The vast majority of parents think helmets should be compulsory on the road, according to a survey by the children’s bike manufacturer Frog timed to coincide with National Bike Week.

In the poll of more than 1,000 people, it turned out safety concerns were paramount for those with children riding, with 85 per cent backing mandatory helmets and 74 per cent saying they would pay to ensure the children took a cycling proficiency test.

But that’s not putting parents off, with only one in five (22 per cent) saying the roads were too dangerous to allow their child to cycle more often.

However it does seem that kids’ bikes need a tune up more often than they currently receive with only a quarter (24 per cent) having an annual MOT and safety check.

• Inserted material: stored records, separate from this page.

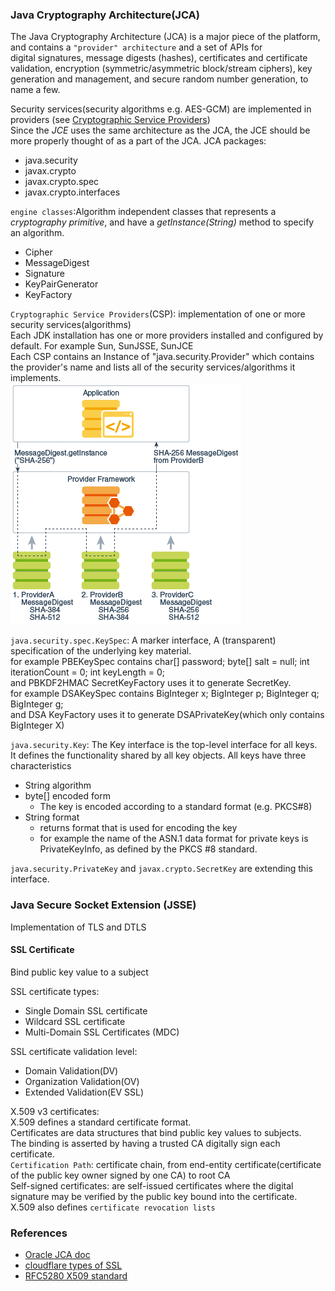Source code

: ### Java Cryptography Architecture(JCA)
The Java Cryptography Architecture (JCA) is a major piece of the platform, and contains a `"provider" architecture` and a set of APIs for     
digital signatures, message digests (hashes), certificates and certificate validation, encryption (symmetric/asymmetric block/stream ciphers), key generation and management, and secure random number generation, to name a few. 

Security services(security algorithms e.g. AES-GCM) are implemented in providers (see [Cryptographic Service Providers](https://docs.oracle.com/en/java/javase/11/security/java-cryptography-architecture-jca-reference-guide.html#GUID-3E0744CE-6AC7-4A6D-A1F6-6C01199E6920))    
Since the *JCE* uses the same architecture as the JCA, the JCE should be more properly thought of as a part of the JCA.
JCA packages:
- java.security
- javax.crypto
- javax.crypto.spec
- javax.crypto.interfaces

`engine classes`:Algorithm independent classes that represents a *cryptography primitive*, and have a *getInstance(String)* method to specify an algorithm.    
- Cipher
- MessageDigest
- Signature
- KeyPairGenerator
- KeyFactory

`Cryptographic Service Providers`(CSP): implementation of one or more security services(algorithms)    
Each JDK installation has one or more providers installed and configured by default. For example Sun, SunJSSE, SunJCE    
Each CSP contains an Instance of "java.security.Provider" which contains the provider's name and lists all of the security services/algorithms it implements.       
![](./JCA-provider.png)

`java.security.spec.KeySpec`: A marker interface, A (transparent) specification of the underlying key material.      
for example PBEKeySpec contains   char[] password; byte[] salt = null; int iterationCount = 0; int keyLength = 0;    
    and PBKDF2HMAC SecretKeyFactory uses it to generate SecretKey.      
for example DSAKeySpec contains BigInteger x; BigInteger p; BigInteger q; BigInteger g;  
    and DSA KeyFactory uses it to generate DSAPrivateKey(which only contains BigInteger X)    

`java.security.Key`: The Key interface is the top-level interface for all keys.      
It defines the functionality shared by all key objects. All keys have three characteristics     
- String algorithm
- byte[] encoded form
  - The key is encoded according to a standard format (e.g. PKCS#8)
- String format
  - returns format that is used for encoding the key    
  - for example the name of the ASN.1 data format for private keys is PrivateKeyInfo, as defined by the PKCS #8 standard.    

`java.security.PrivateKey` and `javax.crypto.SecretKey` are extending this interface.    

### Java Secure Socket Extension (JSSE)
Implementation of TLS and DTLS    

#### SSL Certificate     
Bind public key value to a subject     

SSL certificate types:  
- Single Domain SSL certificate
- Wildcard SSL certificate
- Multi-Domain SSL Certificates (MDC)


SSL certificate validation level:   
- Domain Validation(DV)
- Organization Validation(OV)
- Extended Validation(EV SSL)

X.509 v3 certificates:    
X.509 defines a standard certificate format.    
Certificates are data structures that bind public key values to subjects.   
The binding is asserted by having a trusted CA digitally sign each certificate.    
`Certification Path`: certificate chain, from end-entity certificate(certificate of the public key owner signed by one CA) to root CA    
Self-signed certificates: are self-issued certificates where the digital signature may be verified by the public key bound into the certificate.     
X.509 also defines `certificate revocation lists`    

### References
- [Oracle JCA doc](https://docs.oracle.com/en/java/javase/11/security/java-cryptography-architecture-jca-reference-guide.html#GUID-2BCFDD85-D533-4E6C-8CE9-29990DEB0190)
- [cloudflare types of SSL](https://www.cloudflare.com/learning/ssl/types-of-ssl-certificates/)
- [RFC5280 X509 standard](https://www.rfc-editor.org/rfc/rfc5280)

Frog Bikes Technical Manger Stephen Johnson said: “Just like an adult bike a child’s bike is not just a toy and also needs to be inspected and serviced by a qualified mechanic at least once a year, all the moving parts such as cables, bearings, brake pads, chain and tyres over a period of time will start to wear and if not attended to could become unsafe and in extreme cases dangerous to ride.

“A basic service/ inspection at a reputable bike store is not expensive and would give you peace of mind knowing your child is safe, as well as keeping up the bikes second hand value.”

There is no fear about the new generation of cyclists according to the study, with over 99 per cent of parents still believe learning to cycle is important.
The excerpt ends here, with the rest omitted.